This week, Visa announced that it's putting its muscle behind the adoption of "chip and PIN" capabilities in U.S. credit cards, which require in-person purchasers to input a PIN code into a point-of-sale machine before the card can be used. Also known as EMV--for Europay, MasterCard, and Visa, referring to their global standard for integrated circuit chips built into cards--the U.S. chip will include contactless chip technology, laying the groundwork for greater adoption of mobile payments using near-field communications (NFC).
"By encouraging investments in EMV contact and contactless chip technology, we will speed up the adoption of mobile payments as well as improve international interoperability and security," said Jim McCarthy, global head of product for Visa, in a statement.
To help nudge merchants to invest in the required, new point-of-sale equipment, Visa said that starting in October 2012, any merchant that processes at least 75% of its Visa transactions via terminals that are compatible with cards carrying the new chips will be exempt from having to validate their compliance with the Payment Card Industry Data Security Standard (PCI DSS). By April 2013, meanwhile, Visa will require U.S. service providers and processors to support merchants' chip transactions.
Finally, beginning in October 2017, Visa said that for merchants who sell fuel, it will transfer the liability for fraudulent transactions to the merchant's bank, if the merchant isn't using contact and contactless chip technology at the point of sale. In the United States, credit card companies now mostly absorb those fraud-related costs.
EMV technology is already in wide use in Europe. Why is it only now making it to the United States? "There have been a number of factors that have held back the U.S. market for moving towards EMV," said Randy Vanderhoof, executive director of the Smart Card Alliance, an industry association, in an interview. "Most of them are economic, where the U.S. market has been utilizing the intelligence in the payments networks, and doing risk scoring of online transactions as a way to prevent fraud, and has done a pretty good job of keeping fraud rates down. They also implemented some pretty strict security rules on merchants, to try and harden the networks, to try and protect static data."
But the new push for EMV is a tacit nod to those approaches having failed. "The techniques that fraudsters are applying now, using hacking tools to harvest millions of accounts at a time, and requiring issuers to have to reissue tens of millions of cards, just on the possibility that some of those cards might be counterfeit, has created a lot of pressure to make some changes," he said.

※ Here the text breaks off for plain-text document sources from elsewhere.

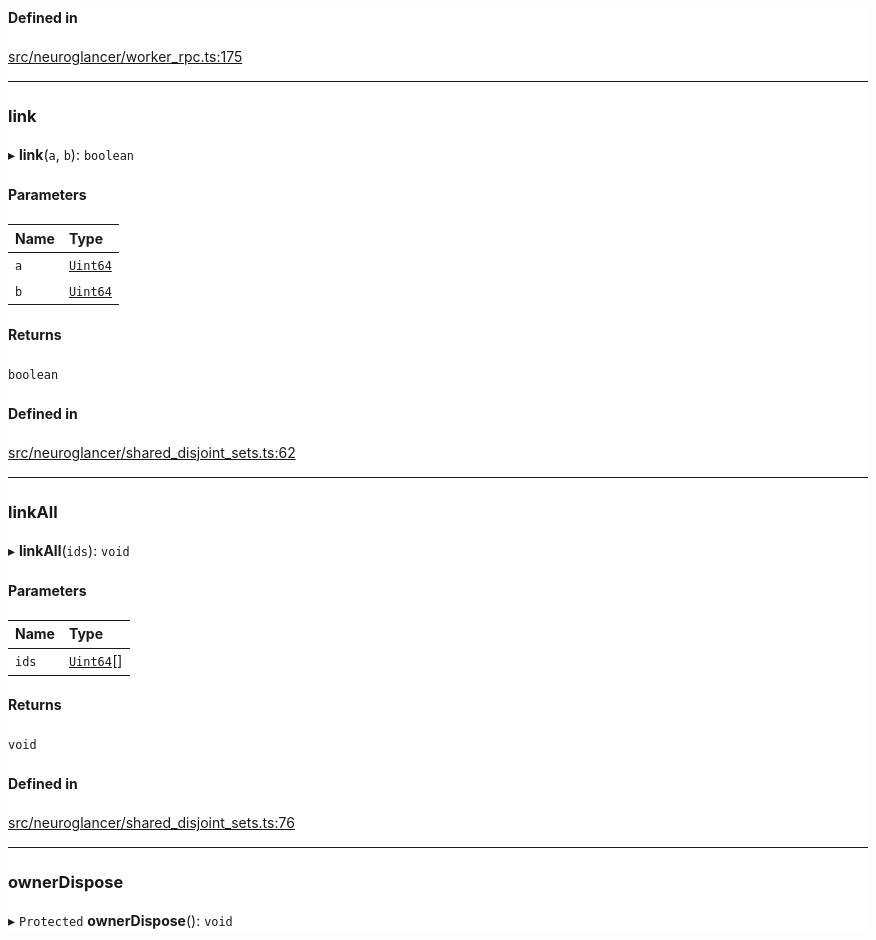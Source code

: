 #### Defined in

[src/neuroglancer/worker_rpc.ts:175](https://github.com/ActiveBrainAtlas2/neuroglancer/blob/91617476/src/neuroglancer/worker_rpc.ts#L175)

___

### link

▸ **link**(`a`, `b`): `boolean`

#### Parameters

| Name | Type |
| :------ | :------ |
| `a` | [`Uint64`](neuroglancer_util_uint64.Uint64.md) |
| `b` | [`Uint64`](neuroglancer_util_uint64.Uint64.md) |

#### Returns

`boolean`

#### Defined in

[src/neuroglancer/shared_disjoint_sets.ts:62](https://github.com/ActiveBrainAtlas2/neuroglancer/blob/91617476/src/neuroglancer/shared_disjoint_sets.ts#L62)

___

### linkAll

▸ **linkAll**(`ids`): `void`

#### Parameters

| Name | Type |
| :------ | :------ |
| `ids` | [`Uint64`](neuroglancer_util_uint64.Uint64.md)[] |

#### Returns

`void`

#### Defined in

[src/neuroglancer/shared_disjoint_sets.ts:76](https://github.com/ActiveBrainAtlas2/neuroglancer/blob/91617476/src/neuroglancer/shared_disjoint_sets.ts#L76)

___

### ownerDispose

▸ `Protected` **ownerDispose**(): `void`
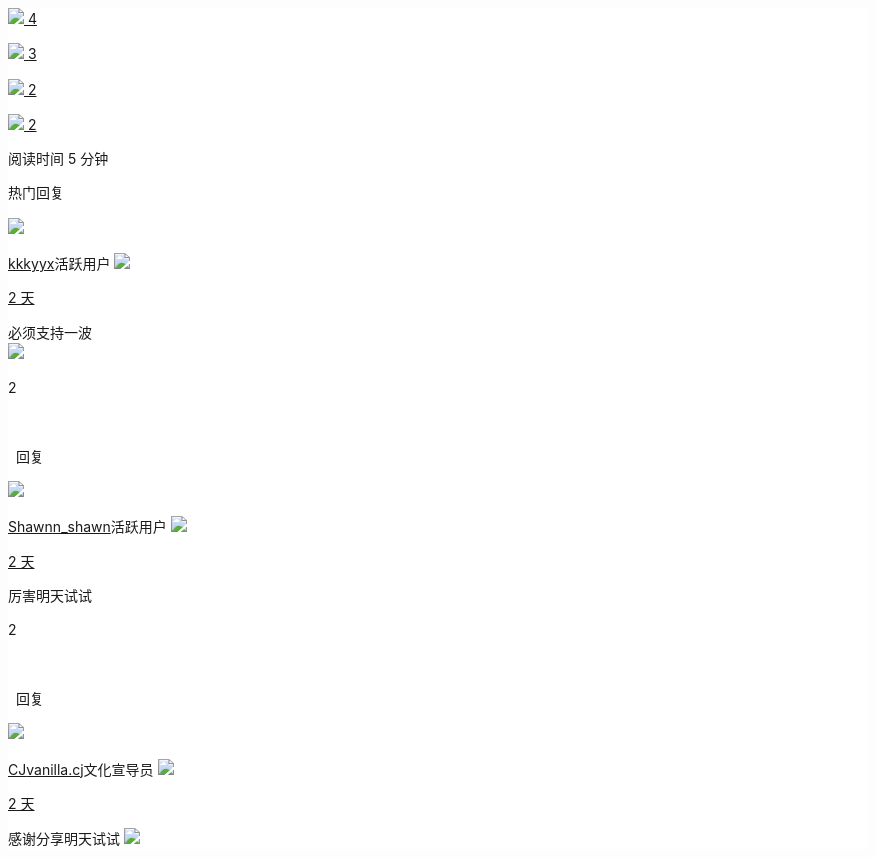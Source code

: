 [![](https://linux.do/user_avatar/linux.do/ziyou/144/584648_2.png)
 4](/u/ziyou "ziyou") 

 [![](https://linux.do/user_avatar/linux.do/dear7575/144/221324_2.png)
 3](/u/dear7575 "dear7575")

 [![](https://linux.do/user_avatar/linux.do/oopss/144/338653_2.png)
 2](/u/Oopss "Oopss")

 [![](https://linux.do/user_avatar/linux.do/qi_xing_jk/144/104039_2.png)
 2](/u/qi_xing_jk "qi_xing_jk")

阅读时间 5 分钟

热门回复

[![](https://linux.do/user_avatar/linux.do/kkkyyx/144/771704_2.png)
](/u/kkkyyx)

[kkkyyx](/u/kkkyyx)活跃用户 ![](https://linux.do/uploads/default/original/3X/2/e/2e09f3a3c7b27eacbabe9e9614b06b88d5b06343.png?v=14) 

[2 天](/t/topic/875944/2?u=niyan2025 "发布日期")

必须支持一波  
![](https://linux.do/uploads/default/original/4X/8/7/e/87e5f5cc5f374e6183c6d2a599618ebd6d8b66bc.webp)

  

2

​

​ ​ 回复

[![](https://linux.do/user_avatar/linux.do/n_shawn/144/713688_2.png)
](/u/n_shawn)

[Shawn](/u/n_shawn)[n\_shawn](/u/n_shawn)活跃用户 ![](https://linux.do/images/emoji/twemoji/melting_face.png?v=14) 

[2 天](/t/topic/875944/3?u=niyan2025 "发布日期")

厉害明天试试

  

2

​

​ ​ 回复

[![](https://linux.do/user_avatar/linux.do/vanilla.cj/144/759796_2.png)
](/u/vanilla.cj)

[CJ](/u/vanilla.cj)[vanilla.cj](/u/vanilla.cj)文化宣导员 ![](https://linux.do/uploads/default/original/3X/2/e/2e09f3a3c7b27eacbabe9e9614b06b88d5b06343.png?v=14) 

[2 天](/t/topic/875944/5?u=niyan2025 "发布日期")

感谢分享明天试试 ![](https://linux.do/uploads/default/original/3X/1/a/1a9f6c30e88a7901b721fffc1aaeec040f54bdf3.png?v=14)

Current estimates are that there are 650 million to 750 million active credit and debit cards in the United States. PCI, of course, was supposed to help secure those credit card details, by protecting how the card data was acquired and stored. But studies suggest that PCI never took off; only one-third of covered companies fully comply, and enforcement actions by companies such as Visa appear to be rare.
At the same time, there's now a burgeoning market in stolen credit card data, which sells for as little as $2 per card, though security researchers have recently said that an oversupply of such data may have further driven down prices. With the wide availability of stolen credit card details on the black market, perhaps it's not surprising that since 2009, credit card fraud has increased by 62%.
Without a doubt, EMV will be a security step forward for the United States. But the technology isn't bulletproof, even for card-present transactions. Last week at the Black Hat conference, a UBM TechWeb event in Las Vegas, for example, security researcher Andrea Barisani of Inverse Path demonstrated a card-skimming attack that works against EMV cards, even though their passwords are encrypted. The attack, which sneaks a chip into point-of-sale, EMV-compatible readers, which are supposedly tamperproof, was discovered in the wild.
"We think an EMV skimmer poses a serious threat, due to ease of installation, and is very difficult to detect," said Barisani. "There have been reported chip-skimmer installations dated 2008, being seen in the wild," he said. But it's often impossible for someone to tell if a point-of-sale terminal had been tampered with.
In response to his card-skimming research, Barisani said that some card organizations, such as EMVCo, have said that any such flaws would be mitigated through other means. Meanwhile, MasterCard has said that it would be too difficult at this point to overhaul EMV. But the Netherlands appears to have blocked this type of attack via a point-of-sale machine firmware upgrade that disables plaintext PIN verification for Dutch cards. As a result, a card skimmer can't read the PIN code.